One can just use biases in modeling, by doing so one can subtract this value from a rating matrix before applying collaborative filtering. It is similar with the row-wise mean centering for bias-correction in a neighborhood model, but it is a more sophisticated way because it adjusts for both user and item biases.

Implicit Feedback

Explicit feedback is a clear feedback such as rating and like, whereas implicit feedback is more unclear. For example, whether one clicks on the item is an implicit feedback. However, even in cases in which users explicitly rate items, the identity of the items they rate can be viewed as an implicit feedback.
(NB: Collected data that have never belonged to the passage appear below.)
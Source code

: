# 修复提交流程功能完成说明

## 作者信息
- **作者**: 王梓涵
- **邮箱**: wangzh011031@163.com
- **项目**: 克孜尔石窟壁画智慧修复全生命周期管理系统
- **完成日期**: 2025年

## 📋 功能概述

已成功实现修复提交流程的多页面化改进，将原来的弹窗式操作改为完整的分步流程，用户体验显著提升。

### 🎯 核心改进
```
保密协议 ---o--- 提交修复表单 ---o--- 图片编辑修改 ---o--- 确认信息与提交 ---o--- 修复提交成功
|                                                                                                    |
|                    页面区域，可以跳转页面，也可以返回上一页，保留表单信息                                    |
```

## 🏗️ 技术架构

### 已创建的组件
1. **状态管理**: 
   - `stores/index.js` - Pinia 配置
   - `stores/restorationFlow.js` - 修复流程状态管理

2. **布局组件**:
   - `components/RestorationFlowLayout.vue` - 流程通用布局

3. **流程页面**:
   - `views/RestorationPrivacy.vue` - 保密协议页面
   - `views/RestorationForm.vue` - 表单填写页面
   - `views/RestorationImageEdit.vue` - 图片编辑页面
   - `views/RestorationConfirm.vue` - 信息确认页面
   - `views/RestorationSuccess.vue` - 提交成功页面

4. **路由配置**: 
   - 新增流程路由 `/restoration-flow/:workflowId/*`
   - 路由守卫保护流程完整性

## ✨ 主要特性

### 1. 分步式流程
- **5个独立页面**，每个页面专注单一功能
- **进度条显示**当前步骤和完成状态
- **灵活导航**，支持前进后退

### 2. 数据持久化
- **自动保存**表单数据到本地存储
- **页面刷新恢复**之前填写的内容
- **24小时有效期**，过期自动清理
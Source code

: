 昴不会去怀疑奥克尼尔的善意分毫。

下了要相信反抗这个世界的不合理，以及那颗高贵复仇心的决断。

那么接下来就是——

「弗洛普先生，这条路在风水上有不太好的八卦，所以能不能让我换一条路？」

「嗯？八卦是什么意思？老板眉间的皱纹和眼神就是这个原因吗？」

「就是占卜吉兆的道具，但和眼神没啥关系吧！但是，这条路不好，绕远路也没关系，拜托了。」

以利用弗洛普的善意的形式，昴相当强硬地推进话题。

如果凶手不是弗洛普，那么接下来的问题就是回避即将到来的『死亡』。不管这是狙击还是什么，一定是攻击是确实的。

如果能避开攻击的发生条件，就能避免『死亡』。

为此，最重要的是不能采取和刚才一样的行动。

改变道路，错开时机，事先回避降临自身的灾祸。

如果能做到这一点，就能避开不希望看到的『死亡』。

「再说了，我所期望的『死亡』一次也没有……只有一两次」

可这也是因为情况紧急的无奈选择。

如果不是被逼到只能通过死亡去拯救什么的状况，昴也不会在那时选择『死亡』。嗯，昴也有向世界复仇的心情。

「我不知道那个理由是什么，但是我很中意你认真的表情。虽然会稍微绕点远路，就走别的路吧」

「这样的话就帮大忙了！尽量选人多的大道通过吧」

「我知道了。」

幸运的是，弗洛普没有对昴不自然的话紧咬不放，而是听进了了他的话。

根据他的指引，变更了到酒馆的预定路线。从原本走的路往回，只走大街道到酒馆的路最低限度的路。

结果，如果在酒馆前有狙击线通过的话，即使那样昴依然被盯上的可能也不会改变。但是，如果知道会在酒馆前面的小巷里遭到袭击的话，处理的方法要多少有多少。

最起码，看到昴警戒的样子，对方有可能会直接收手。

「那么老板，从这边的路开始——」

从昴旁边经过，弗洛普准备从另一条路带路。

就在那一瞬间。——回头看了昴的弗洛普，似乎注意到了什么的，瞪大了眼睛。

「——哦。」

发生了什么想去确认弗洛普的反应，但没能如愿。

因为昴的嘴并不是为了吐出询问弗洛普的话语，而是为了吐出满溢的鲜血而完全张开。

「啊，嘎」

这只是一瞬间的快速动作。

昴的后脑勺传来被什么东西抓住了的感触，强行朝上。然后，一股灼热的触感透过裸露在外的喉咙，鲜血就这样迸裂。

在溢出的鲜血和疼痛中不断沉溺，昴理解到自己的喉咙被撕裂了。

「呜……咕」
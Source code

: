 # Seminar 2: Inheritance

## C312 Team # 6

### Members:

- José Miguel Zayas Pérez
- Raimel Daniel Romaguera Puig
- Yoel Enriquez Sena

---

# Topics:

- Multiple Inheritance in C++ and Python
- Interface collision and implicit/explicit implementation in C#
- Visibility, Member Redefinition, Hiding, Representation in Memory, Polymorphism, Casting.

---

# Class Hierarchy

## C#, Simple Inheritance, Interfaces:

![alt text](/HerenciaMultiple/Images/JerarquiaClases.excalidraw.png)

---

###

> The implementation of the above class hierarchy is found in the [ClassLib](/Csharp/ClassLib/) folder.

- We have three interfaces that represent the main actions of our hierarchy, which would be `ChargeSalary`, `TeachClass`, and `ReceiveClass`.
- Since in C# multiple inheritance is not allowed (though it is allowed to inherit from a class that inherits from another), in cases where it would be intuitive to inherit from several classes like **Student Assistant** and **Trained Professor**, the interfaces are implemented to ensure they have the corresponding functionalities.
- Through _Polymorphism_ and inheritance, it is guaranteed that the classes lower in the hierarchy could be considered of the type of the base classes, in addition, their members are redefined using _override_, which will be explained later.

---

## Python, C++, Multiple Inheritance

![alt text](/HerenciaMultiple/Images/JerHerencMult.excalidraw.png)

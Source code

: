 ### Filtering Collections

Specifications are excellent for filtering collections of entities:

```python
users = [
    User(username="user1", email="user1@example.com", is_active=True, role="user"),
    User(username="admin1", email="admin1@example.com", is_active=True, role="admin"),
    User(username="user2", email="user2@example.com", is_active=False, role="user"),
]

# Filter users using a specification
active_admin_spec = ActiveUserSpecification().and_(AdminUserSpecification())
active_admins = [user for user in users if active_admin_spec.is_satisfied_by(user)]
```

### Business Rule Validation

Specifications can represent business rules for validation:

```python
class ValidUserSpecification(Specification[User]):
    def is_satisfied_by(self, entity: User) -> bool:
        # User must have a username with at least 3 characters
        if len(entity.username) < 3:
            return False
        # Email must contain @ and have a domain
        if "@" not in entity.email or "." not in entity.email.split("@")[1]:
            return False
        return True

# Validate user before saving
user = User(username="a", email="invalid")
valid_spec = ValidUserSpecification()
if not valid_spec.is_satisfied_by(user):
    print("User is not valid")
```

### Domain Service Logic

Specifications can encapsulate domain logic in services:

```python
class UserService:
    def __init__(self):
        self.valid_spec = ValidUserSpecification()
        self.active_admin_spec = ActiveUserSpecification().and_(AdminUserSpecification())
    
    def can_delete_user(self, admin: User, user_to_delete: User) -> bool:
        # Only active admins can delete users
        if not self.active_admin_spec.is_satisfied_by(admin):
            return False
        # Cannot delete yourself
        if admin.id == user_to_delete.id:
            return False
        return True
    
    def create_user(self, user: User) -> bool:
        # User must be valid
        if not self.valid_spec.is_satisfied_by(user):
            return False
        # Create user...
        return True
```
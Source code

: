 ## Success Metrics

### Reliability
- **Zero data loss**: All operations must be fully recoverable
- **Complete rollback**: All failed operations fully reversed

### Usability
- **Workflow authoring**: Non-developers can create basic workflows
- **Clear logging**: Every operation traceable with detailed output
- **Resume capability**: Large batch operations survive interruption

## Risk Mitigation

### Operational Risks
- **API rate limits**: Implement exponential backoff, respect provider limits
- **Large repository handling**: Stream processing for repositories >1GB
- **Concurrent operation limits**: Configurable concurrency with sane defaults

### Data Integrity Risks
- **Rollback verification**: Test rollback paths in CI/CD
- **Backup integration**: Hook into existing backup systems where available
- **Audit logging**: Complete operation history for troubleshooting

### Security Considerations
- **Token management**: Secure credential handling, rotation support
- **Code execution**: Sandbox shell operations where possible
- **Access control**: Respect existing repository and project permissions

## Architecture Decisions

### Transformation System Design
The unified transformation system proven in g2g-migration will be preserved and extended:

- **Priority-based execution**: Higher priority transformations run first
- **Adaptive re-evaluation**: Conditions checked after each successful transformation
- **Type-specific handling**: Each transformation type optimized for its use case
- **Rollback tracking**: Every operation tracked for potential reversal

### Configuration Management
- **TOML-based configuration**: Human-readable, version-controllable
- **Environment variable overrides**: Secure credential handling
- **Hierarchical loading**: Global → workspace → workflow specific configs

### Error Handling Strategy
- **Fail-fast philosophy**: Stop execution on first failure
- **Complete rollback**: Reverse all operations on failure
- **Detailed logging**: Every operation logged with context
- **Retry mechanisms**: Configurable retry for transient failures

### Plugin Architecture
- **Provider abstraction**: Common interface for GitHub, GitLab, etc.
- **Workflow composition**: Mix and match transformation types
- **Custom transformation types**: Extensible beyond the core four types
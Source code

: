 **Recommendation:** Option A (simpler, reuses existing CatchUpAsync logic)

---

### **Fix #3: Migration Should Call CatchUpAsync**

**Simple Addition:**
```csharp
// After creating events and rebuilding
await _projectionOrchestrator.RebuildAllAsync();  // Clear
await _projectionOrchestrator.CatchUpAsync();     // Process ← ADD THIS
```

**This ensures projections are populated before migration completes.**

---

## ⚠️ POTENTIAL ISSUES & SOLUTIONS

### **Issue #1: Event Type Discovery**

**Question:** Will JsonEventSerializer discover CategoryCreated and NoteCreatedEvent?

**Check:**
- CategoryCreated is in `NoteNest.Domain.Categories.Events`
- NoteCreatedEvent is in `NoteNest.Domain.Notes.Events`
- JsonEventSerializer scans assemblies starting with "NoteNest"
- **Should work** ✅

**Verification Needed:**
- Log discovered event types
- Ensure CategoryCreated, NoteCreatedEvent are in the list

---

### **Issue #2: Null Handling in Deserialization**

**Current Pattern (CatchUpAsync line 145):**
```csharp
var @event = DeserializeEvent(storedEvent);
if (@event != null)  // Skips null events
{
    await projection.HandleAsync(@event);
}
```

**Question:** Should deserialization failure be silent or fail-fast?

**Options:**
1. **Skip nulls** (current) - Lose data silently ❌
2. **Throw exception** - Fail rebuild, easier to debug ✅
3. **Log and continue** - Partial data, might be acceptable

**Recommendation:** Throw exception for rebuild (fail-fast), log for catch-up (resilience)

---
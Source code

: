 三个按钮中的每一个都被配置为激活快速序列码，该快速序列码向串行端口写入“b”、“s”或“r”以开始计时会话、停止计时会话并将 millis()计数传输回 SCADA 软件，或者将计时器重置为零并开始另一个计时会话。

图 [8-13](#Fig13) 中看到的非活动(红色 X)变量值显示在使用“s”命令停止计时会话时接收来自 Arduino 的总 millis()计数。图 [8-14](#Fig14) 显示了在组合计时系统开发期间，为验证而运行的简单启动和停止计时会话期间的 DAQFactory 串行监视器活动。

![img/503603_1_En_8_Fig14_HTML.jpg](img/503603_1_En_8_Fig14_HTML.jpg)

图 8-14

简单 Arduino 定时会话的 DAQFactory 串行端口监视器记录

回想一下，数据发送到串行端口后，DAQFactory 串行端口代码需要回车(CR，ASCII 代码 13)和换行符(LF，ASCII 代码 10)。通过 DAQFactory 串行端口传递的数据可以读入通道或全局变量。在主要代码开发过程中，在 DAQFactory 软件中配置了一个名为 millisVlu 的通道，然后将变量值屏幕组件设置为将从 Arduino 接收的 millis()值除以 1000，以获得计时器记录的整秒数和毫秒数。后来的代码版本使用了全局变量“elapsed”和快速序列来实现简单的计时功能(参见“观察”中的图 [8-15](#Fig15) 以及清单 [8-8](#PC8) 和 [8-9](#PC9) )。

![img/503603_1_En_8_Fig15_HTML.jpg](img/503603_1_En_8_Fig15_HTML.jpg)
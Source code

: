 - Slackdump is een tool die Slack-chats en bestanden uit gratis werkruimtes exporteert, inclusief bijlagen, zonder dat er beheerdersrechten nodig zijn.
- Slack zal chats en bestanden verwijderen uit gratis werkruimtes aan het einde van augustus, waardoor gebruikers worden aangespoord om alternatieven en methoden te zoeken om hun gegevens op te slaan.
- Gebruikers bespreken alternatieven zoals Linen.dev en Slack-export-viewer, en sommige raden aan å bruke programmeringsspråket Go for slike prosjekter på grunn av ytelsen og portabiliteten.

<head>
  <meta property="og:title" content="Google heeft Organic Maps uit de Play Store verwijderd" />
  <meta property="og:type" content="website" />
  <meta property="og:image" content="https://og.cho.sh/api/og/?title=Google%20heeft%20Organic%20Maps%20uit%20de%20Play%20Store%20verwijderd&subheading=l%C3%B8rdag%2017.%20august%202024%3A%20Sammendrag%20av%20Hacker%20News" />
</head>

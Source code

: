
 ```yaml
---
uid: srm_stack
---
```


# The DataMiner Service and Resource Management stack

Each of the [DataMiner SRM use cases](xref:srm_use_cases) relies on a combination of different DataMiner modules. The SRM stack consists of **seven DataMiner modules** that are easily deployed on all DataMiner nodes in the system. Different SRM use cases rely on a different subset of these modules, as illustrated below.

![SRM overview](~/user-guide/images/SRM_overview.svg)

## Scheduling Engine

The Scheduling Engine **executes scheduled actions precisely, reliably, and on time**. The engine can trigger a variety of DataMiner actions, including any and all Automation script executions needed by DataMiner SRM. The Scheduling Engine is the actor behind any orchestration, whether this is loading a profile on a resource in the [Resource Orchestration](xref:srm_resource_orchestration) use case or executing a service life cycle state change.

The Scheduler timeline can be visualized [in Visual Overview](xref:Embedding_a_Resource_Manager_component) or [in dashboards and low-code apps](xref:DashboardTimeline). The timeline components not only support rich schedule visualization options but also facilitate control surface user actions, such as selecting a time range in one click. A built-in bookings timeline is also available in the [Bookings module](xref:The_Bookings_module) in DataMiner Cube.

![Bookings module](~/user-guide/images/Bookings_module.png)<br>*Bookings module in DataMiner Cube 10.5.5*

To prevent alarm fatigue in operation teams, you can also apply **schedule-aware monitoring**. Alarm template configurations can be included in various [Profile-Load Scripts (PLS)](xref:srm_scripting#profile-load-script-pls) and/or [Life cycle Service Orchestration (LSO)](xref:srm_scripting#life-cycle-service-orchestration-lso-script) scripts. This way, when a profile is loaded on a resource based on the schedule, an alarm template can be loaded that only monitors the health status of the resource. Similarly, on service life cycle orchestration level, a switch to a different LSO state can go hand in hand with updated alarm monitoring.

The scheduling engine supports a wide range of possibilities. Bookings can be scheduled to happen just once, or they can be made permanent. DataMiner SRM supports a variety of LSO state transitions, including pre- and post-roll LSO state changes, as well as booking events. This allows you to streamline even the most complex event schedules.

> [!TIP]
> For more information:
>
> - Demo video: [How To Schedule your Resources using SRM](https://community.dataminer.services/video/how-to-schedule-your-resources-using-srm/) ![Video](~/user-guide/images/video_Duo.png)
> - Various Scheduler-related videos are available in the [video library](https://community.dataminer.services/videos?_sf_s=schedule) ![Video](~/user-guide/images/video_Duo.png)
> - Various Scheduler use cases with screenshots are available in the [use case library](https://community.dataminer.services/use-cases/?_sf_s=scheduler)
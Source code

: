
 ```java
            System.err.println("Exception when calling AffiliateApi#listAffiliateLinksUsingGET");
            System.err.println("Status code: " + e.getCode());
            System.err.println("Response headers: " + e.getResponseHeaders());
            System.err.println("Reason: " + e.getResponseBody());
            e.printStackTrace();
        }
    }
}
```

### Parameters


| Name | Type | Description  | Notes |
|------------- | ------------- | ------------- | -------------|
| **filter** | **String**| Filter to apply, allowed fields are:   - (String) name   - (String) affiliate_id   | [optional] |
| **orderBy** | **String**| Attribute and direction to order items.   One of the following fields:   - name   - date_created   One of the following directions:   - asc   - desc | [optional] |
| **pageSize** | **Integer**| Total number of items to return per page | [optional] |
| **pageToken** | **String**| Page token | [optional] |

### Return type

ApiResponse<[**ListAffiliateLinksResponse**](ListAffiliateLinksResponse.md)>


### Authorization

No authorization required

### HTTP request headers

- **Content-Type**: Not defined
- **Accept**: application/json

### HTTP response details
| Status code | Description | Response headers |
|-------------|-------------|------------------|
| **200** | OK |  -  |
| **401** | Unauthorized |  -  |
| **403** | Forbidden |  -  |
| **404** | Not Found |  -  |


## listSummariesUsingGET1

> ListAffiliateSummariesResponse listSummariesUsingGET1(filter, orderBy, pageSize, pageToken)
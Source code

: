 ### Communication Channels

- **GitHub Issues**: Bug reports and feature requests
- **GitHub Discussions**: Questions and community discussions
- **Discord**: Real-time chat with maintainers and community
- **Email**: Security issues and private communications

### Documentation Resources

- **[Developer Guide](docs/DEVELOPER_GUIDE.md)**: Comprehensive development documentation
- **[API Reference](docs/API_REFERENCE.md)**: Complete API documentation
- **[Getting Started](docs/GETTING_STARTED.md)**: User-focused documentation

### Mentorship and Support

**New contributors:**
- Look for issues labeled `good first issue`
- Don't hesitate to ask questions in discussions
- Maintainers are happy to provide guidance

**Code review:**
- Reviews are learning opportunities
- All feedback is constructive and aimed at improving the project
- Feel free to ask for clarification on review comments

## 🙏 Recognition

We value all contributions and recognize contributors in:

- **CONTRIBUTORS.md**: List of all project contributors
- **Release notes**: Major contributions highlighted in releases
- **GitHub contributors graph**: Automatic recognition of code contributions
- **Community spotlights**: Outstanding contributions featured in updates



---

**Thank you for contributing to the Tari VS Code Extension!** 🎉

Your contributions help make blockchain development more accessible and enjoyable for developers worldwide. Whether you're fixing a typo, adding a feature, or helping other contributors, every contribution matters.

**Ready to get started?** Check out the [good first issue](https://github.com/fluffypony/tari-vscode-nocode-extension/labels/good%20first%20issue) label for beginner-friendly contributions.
"Intuitively, a simple process could explain the results [showing the predictive value of implicit feedback]: users chose to rate songs they listen to, and listen to music they expect to like, while avoiding genres they dislike. Therefore, most of the songs that would get a bad ratings are not voluntarily rated by the users. Since people rarely listen to random songs, or rarely watch random movies, we should expect to observe in many areas a difference between the distribution of ratings for random items and the corresponding distribution for the items selected by the users." - R. Devooght, N. Kourtellis, and A. Mantrach. Dynamic matrix factorization with priors on unknown values. ACM KDD Conference, 2015.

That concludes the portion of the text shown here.